Por eso, la Iglesia determinará, luego, que los únicos fiables en el testimonio respecto de las apariciones, son los que le conocieron y vieron mientras Jesús, antes de su transformación pascual, vivió entre nosotros. Ellos eran los únicos que podían reconocer fidedignamente que el resucitado era el mismo Jesús.

Pero, como en los primeros tiempos la gente seguía aspirando a las apariciones -todavía hay muchos cristianos que viven esperando apariciones, signos y mensajes milagrosos de la Virgen o de quien sea- Lucas decide cortar por lo sano y escribe, bueno, está bien, durante cuarenta días -que son los días que un discípulo tiene que estar junto a su rabino antes de recibirse- Jesús siguió apareciéndose a los discípulos, pero, después, ¡basta!: "Hombres de Galilea; ¿por qué seguís mirando el cielo?" Ahora, ¡a trabajar!

(Aún así, Vds. saben, tres años después, Jesús se aparece a San Pablo y éste, a pesar de no haber conocido al Señor durante su vida prepascual, lo mismo se siente testigo y apóstol. A Dios no le gusta someterse a esquemas.)

La cuestión es que lo importante de la Ascensión es que marca el momento en que la Iglesia debe emprender su misión de predicar el evangelio a todas las naciones sin la presencia visible de Jesús. De alguna manera capta la significación de esta escena la bella poesía de Fray Luis de León "Y dejas, Pastor santo, tu grey en este valle hondo, oscuro, en soledad y llanto; y tú, rompiendo el puro aire, te vas al inmortal seguro?..."

Pero también hay que destacar que, ahora, Jesús ya no es el Rey de Israel rechazado por los suyos, expulsado y muerto fuera de su capital, Jerusalén: se transforma en Señor del Universo, de todas las naciones, de todos los mundos... Su soberanía no queda reducida a esta o aquella ciudad del mundo, a éste o aquel territorio, Jesús no es solo el Rey de los judíos, es el Rey de todos los hombres.

El que el sucesor de Pedro gobierne desde Roma es un asunto simbólico, ya que, durante siglos, Roma fue la figura del imperio universal.

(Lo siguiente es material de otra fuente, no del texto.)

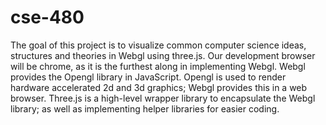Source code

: cse-480
=======

The goal of this project is to visualize common computer science ideas, structures and theories in Webgl using three.js. Our development browser will be chrome, as it is the furthest along in implementing Webgl. Webgl provides the Opengl library in JavaScript. Opengl is used to render hardware accelerated 2d and 3d graphics; Webgl provides this in a web browser. Three.js is a high-level wrapper library to encapsulate the Webgl library; as well as implementing helper libraries for easier coding.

Quizá en nuestros días Pedro hubiera elegido para instalarse otra sede (¿Nueva York?). De todas maneras, ni Roma ni Jerusalén son esenciales para el gobierno de la Iglesia. En cualquier lugar, en cualquier planeta en donde alguna vez se instale el Papa, esa será la capital simbólica de la cristiandad y éste conservará, como tradicional y honorífico, el título de obispo de Roma.

Pero la Ascensión dice mucho más. Que al Señor ya no tenemos que ir a buscarlo hace dos mil años en Palestina, en un oscuro, hasta entonces, lugar de nuestra tierra, para poderle hablar a lo mejor cinco minutos, como con el Papa o con Kirchner. Sino que, porque precisamente fuera de nuestro mundo, de nuestras categorías de espacio y de tiempo, a la manera de Dios, podemos hallarlo en cualquier lugar y en cualquier momento.

Y aún si queremos tocarlo y estar con él a la manera humana, visible, tierna, físicamente próxima, lo podemos tener bien cerca y bien nuestro en cualquier sagrario, de cualquier lugar, de cualquier tiempo.

Porque como Él bien dijo "Yo estaré con vosotros hasta el fin del mundo".